===== Records to process
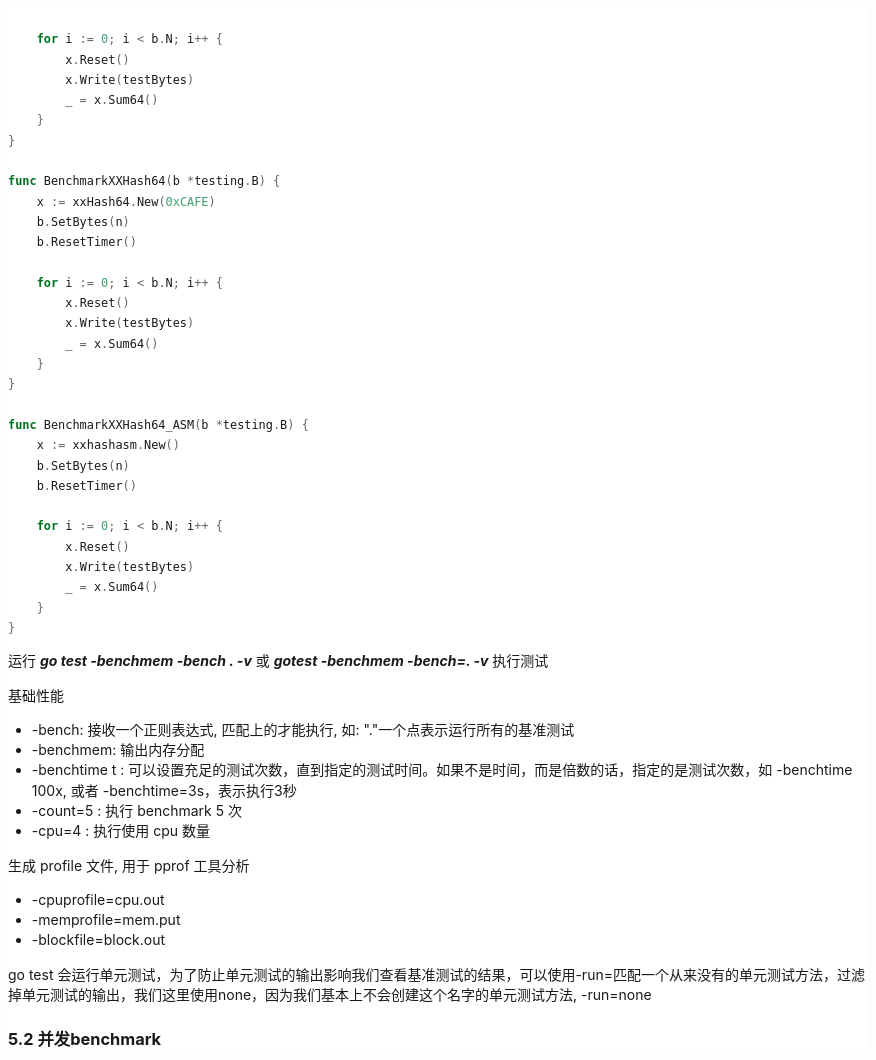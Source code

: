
 ```go

	for i := 0; i < b.N; i++ {
		x.Reset()
		x.Write(testBytes)
		_ = x.Sum64()
	}
}

func BenchmarkXXHash64(b *testing.B) {
	x := xxHash64.New(0xCAFE)
	b.SetBytes(n)
	b.ResetTimer()

	for i := 0; i < b.N; i++ {
		x.Reset()
		x.Write(testBytes)
		_ = x.Sum64()
	}
}

func BenchmarkXXHash64_ASM(b *testing.B) {
	x := xxhashasm.New()
	b.SetBytes(n)
	b.ResetTimer()

	for i := 0; i < b.N; i++ {
		x.Reset()
		x.Write(testBytes)
		_ = x.Sum64()
	}
}
```

运⾏  ***go test -benchmem -bench  .  -v***   或  ***gotest -benchmem -bench=.  -v***  执行测试

基础性能
- -bench: 接收一个正则表达式, 匹配上的才能执行, 如: "."一个点表示运行所有的基准测试
- -benchmem: 输出内存分配
- -benchtime t  :  可以设置充⾜的测试次数，直到指定的测试时间。如果不是时间，⽽是倍数的话，指定的是测试次数，如 -benchtime 100x, 或者 -benchtime=3s，表示执行3秒
- -count=5  :  执⾏ benchmark 5 次
- -cpu=4     :  执行使用 cpu 数量

生成 profile 文件, 用于 pprof 工具分析
- -cpuprofile=cpu.out
- -memprofile=mem.put
- -blockfile=block.out

go test 会运行单元测试，为了防止单元测试的输出影响我们查看基准测试的结果，可以使用-run=匹配一个从来没有的单元测试方法，过滤掉单元测试的输出，我们这里使用none，因为我们基本上不会创建这个名字的单元测试方法, -run=none

### 5.2 并发benchmark
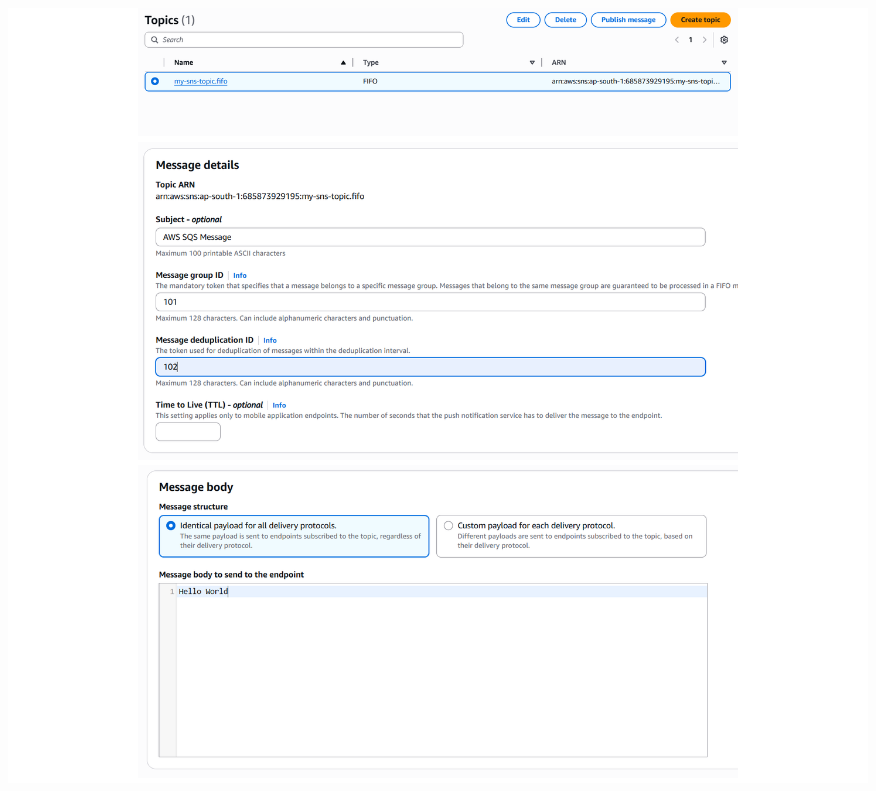 <p align="center">
    <img src="Screenshots/step-5.png" width="600"/>
    <br/>
    <img src="Screenshots/step-5b.png" width="600"/>
    <br/>
    <img src="Screenshots/step-5c.png" width="600"/>
    <br/>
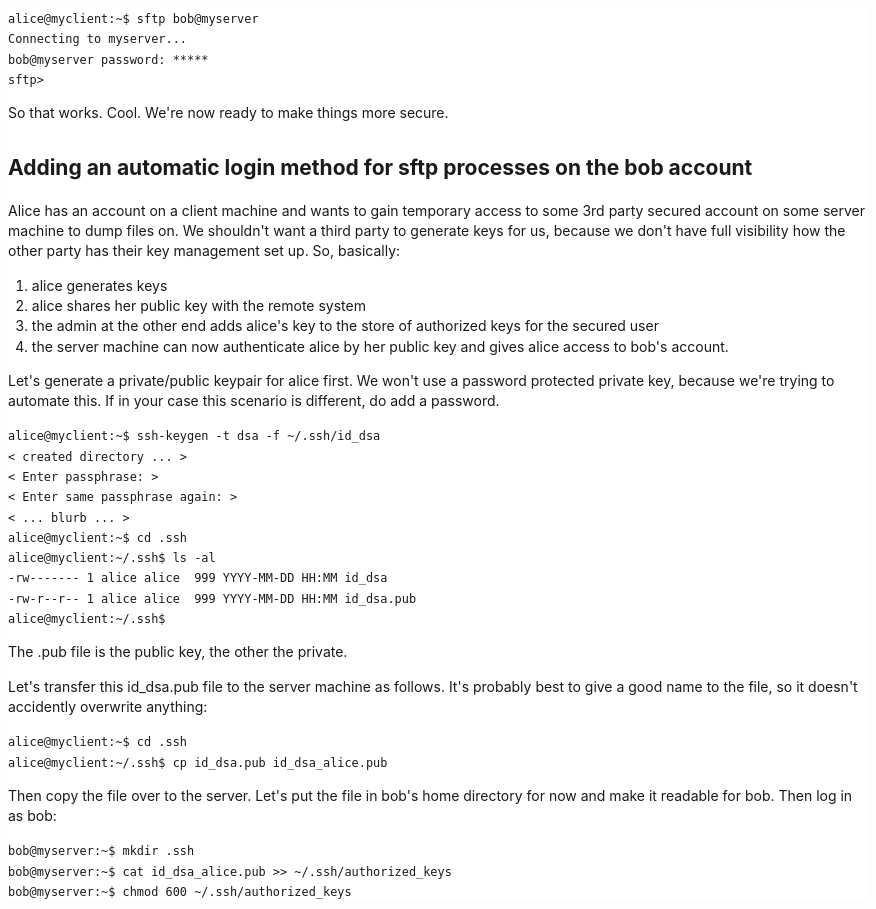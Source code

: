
 ```
alice@myclient:~$ sftp bob@myserver
Connecting to myserver...
bob@myserver password: *****
sftp> 
```

So that works. Cool. We're now ready to make things more secure.

## Adding an automatic login method for sftp processes on the bob account ##

Alice has an account on a client machine and wants to gain temporary access to some 3rd party secured account on some server machine to dump files on. We shouldn't want a third party to generate keys for us, because we don't have full visibility how the other party has their key management set up. So, basically:

  1. alice generates keys
  1. alice shares her public key with the remote system
  1. the admin at the other end adds alice's key to the store of authorized keys for the secured user
  1. the server machine can now authenticate alice by her public key and gives alice access to bob's account.


Let's generate a private/public keypair for alice first. We won't use a password protected private key, because we're trying to automate this. If in your case this scenario is different, do add a password.

```
alice@myclient:~$ ssh-keygen -t dsa -f ~/.ssh/id_dsa
< created directory ... >
< Enter passphrase: >
< Enter same passphrase again: >
< ... blurb ... >
alice@myclient:~$ cd .ssh
alice@myclient:~/.ssh$ ls -al
-rw------- 1 alice alice  999 YYYY-MM-DD HH:MM id_dsa
-rw-r--r-- 1 alice alice  999 YYYY-MM-DD HH:MM id_dsa.pub
alice@myclient:~/.ssh$ 
```

The .pub file is the public key, the other the private.

Let's transfer this id\_dsa.pub file to the server machine as follows. It's probably best to give a good name to the file, so it doesn't accidently overwrite anything:

```
alice@myclient:~$ cd .ssh
alice@myclient:~/.ssh$ cp id_dsa.pub id_dsa_alice.pub
```

Then copy the file over to the server. Let's put the file in bob's home directory for now and make it readable for bob. Then log in as bob:

```
bob@myserver:~$ mkdir .ssh
bob@myserver:~$ cat id_dsa_alice.pub >> ~/.ssh/authorized_keys
bob@myserver:~$ chmod 600 ~/.ssh/authorized_keys
```
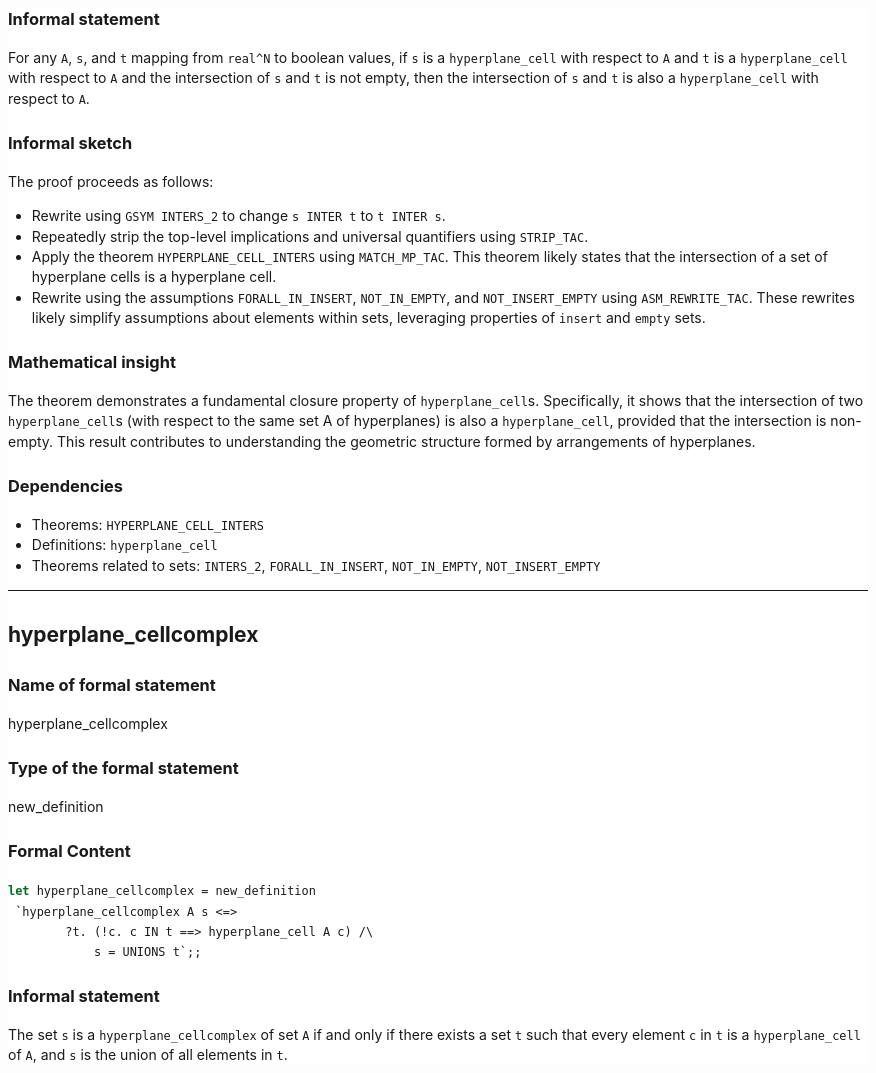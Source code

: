 ### Informal statement
For any `A`, `s`, and `t` mapping from `real^N` to boolean values, if `s` is a `hyperplane_cell` with respect to `A` and `t` is a `hyperplane_cell` with respect to `A` and the intersection of `s` and `t` is not empty, then the intersection of `s` and `t` is also a `hyperplane_cell` with respect to `A`.

### Informal sketch

The proof proceeds as follows:
- Rewrite using `GSYM INTERS_2` to change `s INTER t` to `t INTER s`.
- Repeatedly strip the top-level implications and universal quantifiers using `STRIP_TAC`.
- Apply the theorem `HYPERPLANE_CELL_INTERS` using `MATCH_MP_TAC`. This theorem likely states that the intersection of a set of hyperplane cells is a hyperplane cell.
- Rewrite using the assumptions `FORALL_IN_INSERT`, `NOT_IN_EMPTY`, and `NOT_INSERT_EMPTY` using `ASM_REWRITE_TAC`. These rewrites likely simplify assumptions about elements within sets, leveraging properties of `insert` and `empty` sets.

### Mathematical insight
The theorem demonstrates a fundamental closure property of `hyperplane_cell`s. Specifically, it shows that the intersection of two `hyperplane_cell`s (with respect to the same set A of hyperplanes) is also a `hyperplane_cell`, provided that the intersection is non-empty. This result contributes to understanding the geometric structure formed by arrangements of hyperplanes.

### Dependencies
- Theorems: `HYPERPLANE_CELL_INTERS`
- Definitions: `hyperplane_cell`
- Theorems related to sets: `INTERS_2`, `FORALL_IN_INSERT`, `NOT_IN_EMPTY`, `NOT_INSERT_EMPTY`


---

## hyperplane_cellcomplex

### Name of formal statement
hyperplane_cellcomplex

### Type of the formal statement
new_definition

### Formal Content
```ocaml
let hyperplane_cellcomplex = new_definition
 `hyperplane_cellcomplex A s <=>
        ?t. (!c. c IN t ==> hyperplane_cell A c) /\
            s = UNIONS t`;;
```
### Informal statement
The set `s` is a `hyperplane_cellcomplex` of set `A` if and only if there exists a set `t` such that every element `c` in `t` is a `hyperplane_cell` of `A`, and `s` is the union of all elements in `t`.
==========
__What to produce__: Provide the lines again, unchanged, from where the data above begins through the line containing "1. the server", both ends included, omitting pictures and adding nothing.

__Exercise output__:
Source code

:
 ```go

	for i := 0; i < b.N; i++ {
		x.Reset()
		x.Write(testBytes)
		_ = x.Sum64()
	}
}

func BenchmarkXXHash64(b *testing.B) {
	x := xxHash64.New(0xCAFE)
	b.SetBytes(n)
	b.ResetTimer()

	for i := 0; i < b.N; i++ {
		x.Reset()
		x.Write(testBytes)
		_ = x.Sum64()
	}
}

func BenchmarkXXHash64_ASM(b *testing.B) {
	x := xxhashasm.New()
	b.SetBytes(n)
	b.ResetTimer()

	for i := 0; i < b.N; i++ {
		x.Reset()
		x.Write(testBytes)
		_ = x.Sum64()
	}
}
```

运⾏  ***go test -benchmem -bench  .  -v***   或  ***gotest -benchmem -bench=.  -v***  执行测试

基础性能
- -bench: 接收一个正则表达式, 匹配上的才能执行, 如: "."一个点表示运行所有的基准测试
- -benchmem: 输出内存分配
- -benchtime t  :  可以设置充⾜的测试次数，直到指定的测试时间。如果不是时间，⽽是倍数的话，指定的是测试次数，如 -benchtime 100x, 或者 -benchtime=3s，表示执行3秒
- -count=5  :  执⾏ benchmark 5 次
- -cpu=4     :  执行使用 cpu 数量

生成 profile 文件, 用于 pprof 工具分析
- -cpuprofile=cpu.out
- -memprofile=mem.put
- -blockfile=block.out

go test 会运行单元测试，为了防止单元测试的输出影响我们查看基准测试的结果，可以使用-run=匹配一个从来没有的单元测试方法，过滤掉单元测试的输出，我们这里使用none，因为我们基本上不会创建这个名字的单元测试方法, -run=none

### 5.2 并发benchmark
 <p align="center">
    <img src="Screenshots/step-5.png" width="600"/>
    <br/>
    <img src="Screenshots/step-5b.png" width="600"/>
    <br/>
    <img src="Screenshots/step-5c.png" width="600"/>
    <br/>
Source code

:
 ```
alice@myclient:~$ sftp bob@myserver
Connecting to myserver...
bob@myserver password: *****
sftp> 
```

So that works. Cool. We're now ready to make things more secure.

## Adding an automatic login method for sftp processes on the bob account ##

Alice has an account on a client machine and wants to gain temporary access to some 3rd party secured account on some server machine to dump files on. We shouldn't want a third party to generate keys for us, because we don't have full visibility how the other party has their key management set up. So, basically:

  1. alice generates keys
  1. alice shares her public key with the remote system
  1. the admin at the other end adds alice's key to the store of authorized keys for the secured user
  1. the server machine can now authenticate alice by her public key and gives alice access to bob's account.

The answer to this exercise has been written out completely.